What is required:
Return only this: the line with "2) Don't have an EDDI" and all the lines that follow it below, through the final one, exactly as they are.

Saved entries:

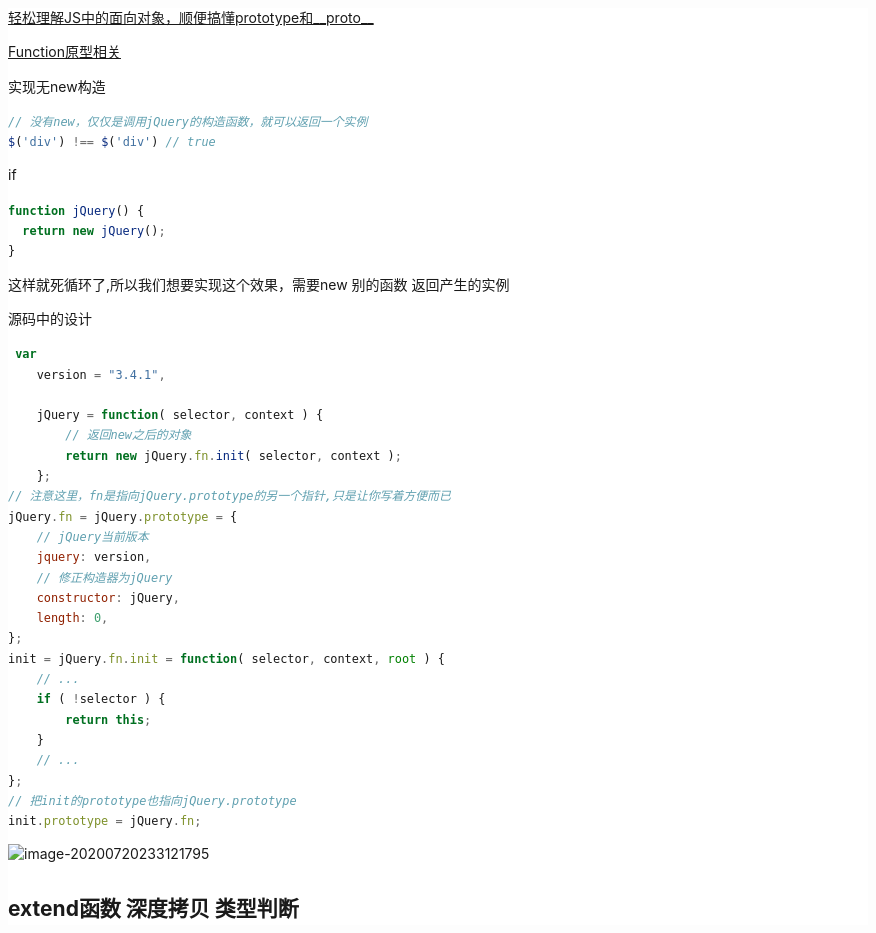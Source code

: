 [轻松理解JS中的面向对象，顺便搞懂prototype和__proto__](https://juejin.im/post/5e50e5b16fb9a07c9a1959af)

[Function原型相关](https://juejin.im/post/5f13fd5f6fb9a07eb73599c1)

实现无new构造

```js
// 没有new，仅仅是调用jQuery的构造函数，就可以返回一个实例
$('div') !== $('div') // true
```



if

```js
function jQuery() {
  return new jQuery();
}
```

这样就死循环了,所以我们想要实现这个效果，需要new 别的函数 返回产生的实例



源码中的设计

```js
 var
	version = "3.4.1",

	jQuery = function( selector, context ) {
		// 返回new之后的对象
		return new jQuery.fn.init( selector, context );
	};
// 注意这里，fn是指向jQuery.prototype的另一个指针,只是让你写着方便而已
jQuery.fn = jQuery.prototype = {
	// jQuery当前版本
	jquery: version,
	// 修正构造器为jQuery
	constructor: jQuery,
	length: 0,
};
init = jQuery.fn.init = function( selector, context, root ) {
	// ...
	if ( !selector ) {
		return this;
	}
	// ...
};
// 把init的prototype也指向jQuery.prototype
init.prototype = jQuery.fn;
```

![image-20200720233121795](http://picbed.sedationh.cn/image-20200720233121795.png)



## extend函数 深度拷贝 类型判断
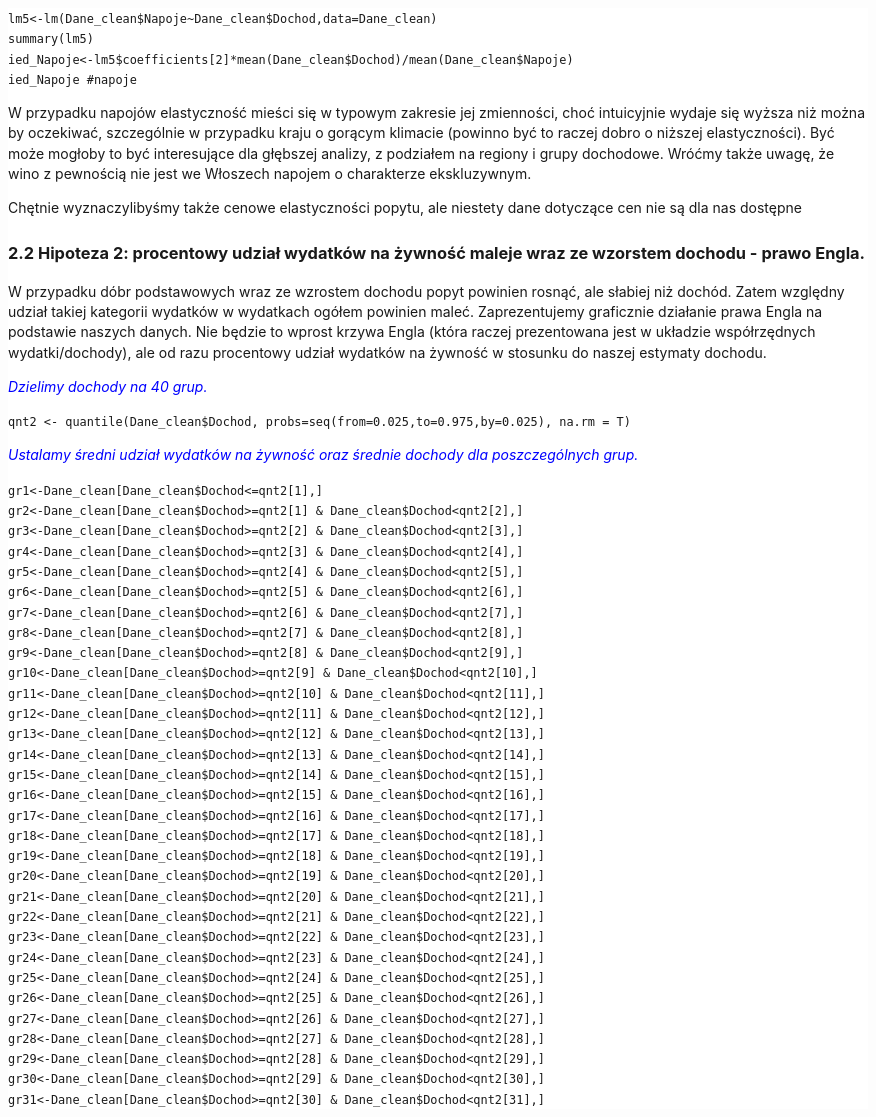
 ```{r}
lm5<-lm(Dane_clean$Napoje~Dane_clean$Dochod,data=Dane_clean)
summary(lm5)
ied_Napoje<-lm5$coefficients[2]*mean(Dane_clean$Dochod)/mean(Dane_clean$Napoje)
ied_Napoje #napoje
```


W przypadku napojów elastyczność mieści się w typowym zakresie jej zmienności, choć intuicyjnie wydaje się wyższa niż można by oczekiwać, szczególnie w przypadku kraju o gorącym klimacie (powinno być to raczej dobro o niższej elastyczności). Być może mogłoby to być interesujące dla głębszej analizy, z podziałem na regiony i grupy dochodowe. Wróćmy także uwagę, że wino z pewnością nie jest we Włoszech napojem o charakterze ekskluzywnym.

Chętnie wyznaczylibyśmy także cenowe elastyczności popytu, ale niestety dane dotyczące cen nie są dla nas dostępne



### 2.2 Hipoteza 2: procentowy udział wydatków na żywność maleje wraz ze wzorstem dochodu - prawo Engla.

W przypadku dóbr podstawowych wraz ze wzrostem dochodu popyt powinien rosnąć, ale słabiej niż dochód. Zatem względny udział takiej kategorii wydatków w wydatkach ogółem powinien maleć. Zaprezentujemy graficznie działanie prawa Engla na podstawie naszych danych. Nie będzie to wprost krzywa Engla (która raczej prezentowana jest w układzie współrzędnych wydatki/dochody), ale od razu procentowy udział wydatków na żywność w stosunku do naszej estymaty dochodu.


<span style="color:blue">*Dzielimy dochody na 40 grup.*</span>
```{r}
qnt2 <- quantile(Dane_clean$Dochod, probs=seq(from=0.025,to=0.975,by=0.025), na.rm = T)
```

<span style="color:blue">*Ustalamy średni udział wydatków na żywność oraz średnie dochody dla poszczególnych grup.*</span>

```{r, echo=FALSE}
gr1<-Dane_clean[Dane_clean$Dochod<=qnt2[1],]
gr2<-Dane_clean[Dane_clean$Dochod>=qnt2[1] & Dane_clean$Dochod<qnt2[2],]
gr3<-Dane_clean[Dane_clean$Dochod>=qnt2[2] & Dane_clean$Dochod<qnt2[3],]
gr4<-Dane_clean[Dane_clean$Dochod>=qnt2[3] & Dane_clean$Dochod<qnt2[4],]
gr5<-Dane_clean[Dane_clean$Dochod>=qnt2[4] & Dane_clean$Dochod<qnt2[5],]
gr6<-Dane_clean[Dane_clean$Dochod>=qnt2[5] & Dane_clean$Dochod<qnt2[6],]
gr7<-Dane_clean[Dane_clean$Dochod>=qnt2[6] & Dane_clean$Dochod<qnt2[7],]
gr8<-Dane_clean[Dane_clean$Dochod>=qnt2[7] & Dane_clean$Dochod<qnt2[8],]
gr9<-Dane_clean[Dane_clean$Dochod>=qnt2[8] & Dane_clean$Dochod<qnt2[9],]
gr10<-Dane_clean[Dane_clean$Dochod>=qnt2[9] & Dane_clean$Dochod<qnt2[10],]
gr11<-Dane_clean[Dane_clean$Dochod>=qnt2[10] & Dane_clean$Dochod<qnt2[11],]
gr12<-Dane_clean[Dane_clean$Dochod>=qnt2[11] & Dane_clean$Dochod<qnt2[12],]
gr13<-Dane_clean[Dane_clean$Dochod>=qnt2[12] & Dane_clean$Dochod<qnt2[13],]
gr14<-Dane_clean[Dane_clean$Dochod>=qnt2[13] & Dane_clean$Dochod<qnt2[14],]
gr15<-Dane_clean[Dane_clean$Dochod>=qnt2[14] & Dane_clean$Dochod<qnt2[15],]
gr16<-Dane_clean[Dane_clean$Dochod>=qnt2[15] & Dane_clean$Dochod<qnt2[16],]
gr17<-Dane_clean[Dane_clean$Dochod>=qnt2[16] & Dane_clean$Dochod<qnt2[17],]
gr18<-Dane_clean[Dane_clean$Dochod>=qnt2[17] & Dane_clean$Dochod<qnt2[18],]
gr19<-Dane_clean[Dane_clean$Dochod>=qnt2[18] & Dane_clean$Dochod<qnt2[19],]
gr20<-Dane_clean[Dane_clean$Dochod>=qnt2[19] & Dane_clean$Dochod<qnt2[20],]
gr21<-Dane_clean[Dane_clean$Dochod>=qnt2[20] & Dane_clean$Dochod<qnt2[21],]
gr22<-Dane_clean[Dane_clean$Dochod>=qnt2[21] & Dane_clean$Dochod<qnt2[22],]
gr23<-Dane_clean[Dane_clean$Dochod>=qnt2[22] & Dane_clean$Dochod<qnt2[23],]
gr24<-Dane_clean[Dane_clean$Dochod>=qnt2[23] & Dane_clean$Dochod<qnt2[24],]
gr25<-Dane_clean[Dane_clean$Dochod>=qnt2[24] & Dane_clean$Dochod<qnt2[25],]
gr26<-Dane_clean[Dane_clean$Dochod>=qnt2[25] & Dane_clean$Dochod<qnt2[26],]
gr27<-Dane_clean[Dane_clean$Dochod>=qnt2[26] & Dane_clean$Dochod<qnt2[27],]
gr28<-Dane_clean[Dane_clean$Dochod>=qnt2[27] & Dane_clean$Dochod<qnt2[28],]
gr29<-Dane_clean[Dane_clean$Dochod>=qnt2[28] & Dane_clean$Dochod<qnt2[29],]
gr30<-Dane_clean[Dane_clean$Dochod>=qnt2[29] & Dane_clean$Dochod<qnt2[30],]
gr31<-Dane_clean[Dane_clean$Dochod>=qnt2[30] & Dane_clean$Dochod<qnt2[31],]
```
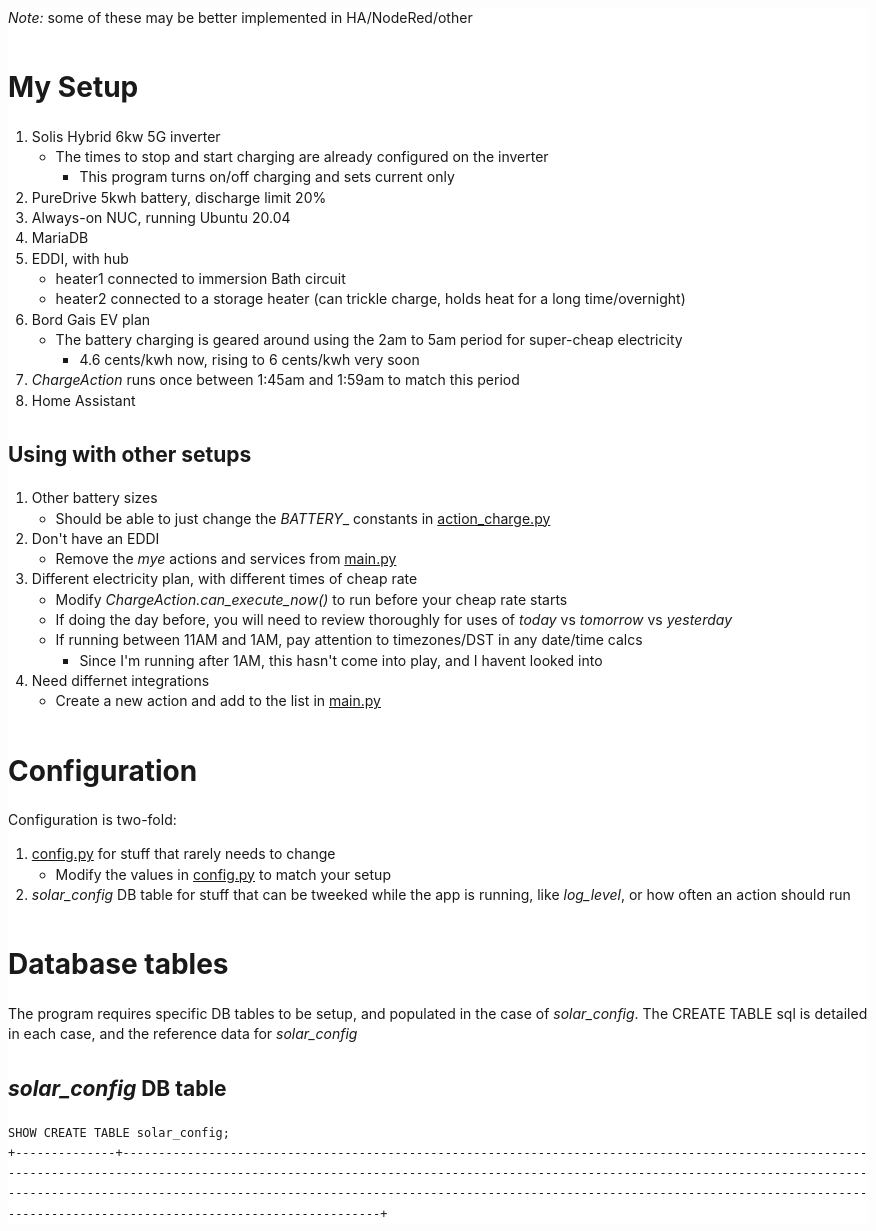_Note:_ some of these may be better implemented in HA/NodeRed/other


# My Setup
1) Solis Hybrid 6kw 5G inverter
   - The times to stop and start charging are already configured on the inverter
     - This program turns on/off charging and sets current only
2) PureDrive 5kwh battery, discharge limit 20%
3) Always-on NUC, running Ubuntu 20.04
4) MariaDB
5) EDDI, with hub
   - heater1 connected to immersion Bath circuit
   - heater2 connected to a storage heater (can trickle charge, holds heat for a long time/overnight)
6) Bord Gais EV plan
   - The battery charging is geared around using the 2am to 5am period for super-cheap electricity
     - 4.6 cents/kwh now, rising to 6 cents/kwh very soon
7) _ChargeAction_ runs once between 1:45am and 1:59am to match this period
8) Home Assistant

## Using with other setups
1) Other battery sizes
   - Should be able to just change the _BATTERY__ constants in [action_charge.py](./actions/action_charge.py) 
2) Don't have an EDDI
   - Remove the _mye_ actions and services from [main.py](./main.py)
3) Different electricity plan, with different times of cheap rate
   - Modify _ChargeAction.can_execute_now()_ to run before your cheap rate starts
   - If doing the day before, you will need to review thoroughly for uses of _today_ vs _tomorrow_ vs _yesterday_
   - If running between 11AM and 1AM, pay attention to timezones/DST in any date/time calcs
     - Since I'm running after 1AM, this hasn't come into play, and I havent looked into
4) Need differnet integrations
   - Create a new action and add to the list in [main.py](./main.py)
     

# Configuration
Configuration is two-fold:
1) [config.py](./config/config.py) for stuff that rarely needs to change
   - Modify the values in [config.py](./config/config.py) to match your setup 
2) _solar_config_ DB table for stuff that can be tweeked while the app is running, like _log_level_, or how often an action should run



# Database tables
The program requires specific DB tables to be setup, and populated in the case of _solar_config_.
The CREATE TABLE sql is detailed in each case, and the reference data for _solar_config_


## _solar_config_ DB table
```
SHOW CREATE TABLE solar_config;
+--------------+------------------------------------------------------------------------------------------------------------------------------------------------------------------------------------------------------------------------------------------------------------------------------------------------------------------------------------------------------------------------------------------------------------+
```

Problem solution:
2) Don't have an EDDI
   - Remove the _mye_ actions and services from [main.py](./main.py)
3) Different electricity plan, with different times of cheap rate
   - Modify _ChargeAction.can_execute_now()_ to run before your cheap rate starts
   - If doing the day before, you will need to review thoroughly for uses of _today_ vs _tomorrow_ vs _yesterday_
   - If running between 11AM and 1AM, pay attention to timezones/DST in any date/time calcs
     - Since I'm running after 1AM, this hasn't come into play, and I havent looked into
4) Need differnet integrations
   - Create a new action and add to the list in [main.py](./main.py)
     

# Configuration
Configuration is two-fold:
1) [config.py](./config/config.py) for stuff that rarely needs to change
   - Modify the values in [config.py](./config/config.py) to match your setup 
2) _solar_config_ DB table for stuff that can be tweeked while the app is running, like _log_level_, or how often an action should run



# Database tables
The program requires specific DB tables to be setup, and populated in the case of _solar_config_.
The CREATE TABLE sql is detailed in each case, and the reference data for _solar_config_


## _solar_config_ DB table
```
SHOW CREATE TABLE solar_config;
+--------------+------------------------------------------------------------------------------------------------------------------------------------------------------------------------------------------------------------------------------------------------------------------------------------------------------------------------------------------------------------------------------------------------------------+
```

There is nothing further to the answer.